Spring Awakening, hit Broadway in 2006, and made its way to Cincinnati just a few weeks ago, and I have to admit that it is now battling Wicked for my favorite musical.

SPOILER ALERT: This blog post may give away parts of the plot of Spring Awakening.
The advertisements that showed up on my television screen made the musical out to be a celebration of heterosexuality, a somewhat pukeish chick-flick. But in fact the show actually touches on almost every controversial topic available -- everything from teen suicide, gay teens, sex education and reproductive knowledge, child sexual and physical abuse, teen pregnancy, BDSM, and abortion.
The show starts with an adolescent girl begging her mother to explain to her where babies come from, and when the mother finally agrees to tell her she explains that when a man and a woman are married, the woman loves her husband very much, in a way that only a woman could love her husband and this makes her pregnant.
While this explanation seems funny and ridiculous it's not very different than the sex explanations many of my peers have received. Recently a friend told me that she and her friends were taught that sex could only happen when you were married, and since at age 14 none of her friends were married, they came to the conclusion that their sexual activity could not in fact be sex. Not an illogical conclusion for a 14-year-old to jump to.

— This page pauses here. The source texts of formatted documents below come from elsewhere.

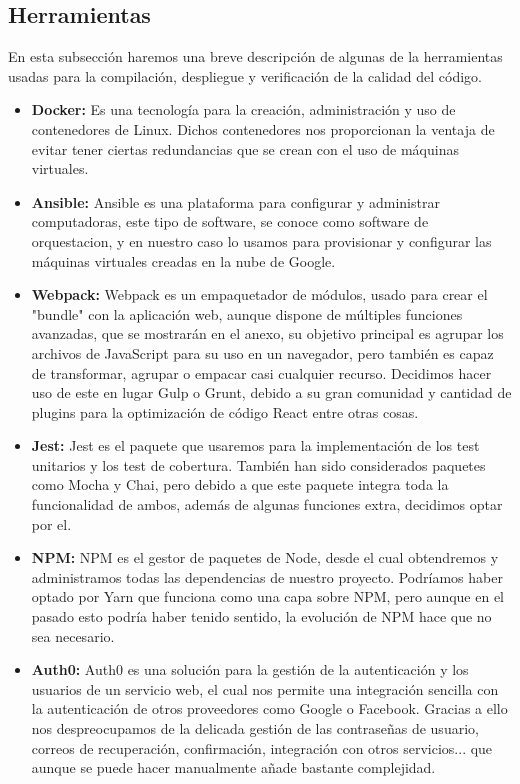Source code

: \subsection {Herramientas}
En esta subsección haremos una breve descripción de algunas de la herramientas usadas para la compilación, despliegue y verificación de la calidad del código.

\begin{itemize}
  \item \textbf{Docker:} Es una tecnología para la creación, administración y uso de contenedores de Linux. Dichos contenedores nos proporcionan la ventaja de evitar tener ciertas redundancias que se crean con el uso de máquinas virtuales.
  
  \item \textbf{Ansible:} Ansible es una plataforma para configurar y administrar computadoras, este tipo de software, se conoce como software de \gls{orquestacion}, y en nuestro caso lo usamos para provisionar y configurar las máquinas virtuales creadas en la nube de Google.
  
  \item \textbf{Webpack:} Webpack es un empaquetador de módulos, usado para crear el "\gls{bundle}" con la aplicación web, aunque dispone de múltiples funciones avanzadas, que se mostrarán en el anexo, su objetivo principal es agrupar los archivos de JavaScript para su uso en un navegador, pero también es capaz de transformar, agrupar o empacar casi cualquier recurso. Decidimos hacer uso de este en lugar Gulp o Grunt, debido a su gran comunidad y cantidad de plugins para la optimización de código React entre otras cosas.

  \item \textbf{Jest:} Jest es el paquete que usaremos para la implementación de los test unitarios y los test de cobertura. También han sido considerados paquetes como Mocha y Chai, pero debido a que este paquete integra toda la funcionalidad de ambos, además de algunas funciones extra, decidimos optar por el.
  
  \item \textbf{NPM:} NPM es el gestor de paquetes de Node, desde el cual obtendremos y administramos todas las dependencias de nuestro proyecto. Podríamos haber optado por Yarn que funciona como una capa sobre NPM, pero aunque en el pasado esto podría haber tenido sentido, la evolución de NPM hace que no sea necesario.
  
  \item \textbf{Auth0:} Auth0 es una solución para la gestión de la autenticación y los usuarios de un servicio web, el cual nos permite una integración sencilla con la autenticación de otros proveedores como Google o Facebook.  Gracias a ello nos despreocupamos de la delicada gestión de las contraseñas de usuario, correos de recuperación, confirmación, integración con otros servicios... que aunque se puede hacer manualmente añade bastante complejidad.
  

\end{itemize}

While the musical, Spring Awakening hit Broadway in 2006, its based off a controversial play by Frank Wedekind written in 1891. 1891 -- that is what impressed me the most, that these themes, problems, and controversies, still so prevalent today, were present in the consciousness over a century ago. While I have not read or seen the original Wedekind play, I assume that the plot has remained almost the same from the play to the musical. The storyline somewhat follows the pattern of adolescents yearning for education regarding their own brewing sexualities, and the lack of that education has devastating effects.
I really suggest that everyone see it if they get the chance. (And plus our favorite Lea Michele -- Rachel from Glee -- plays the female lead, Wendla.)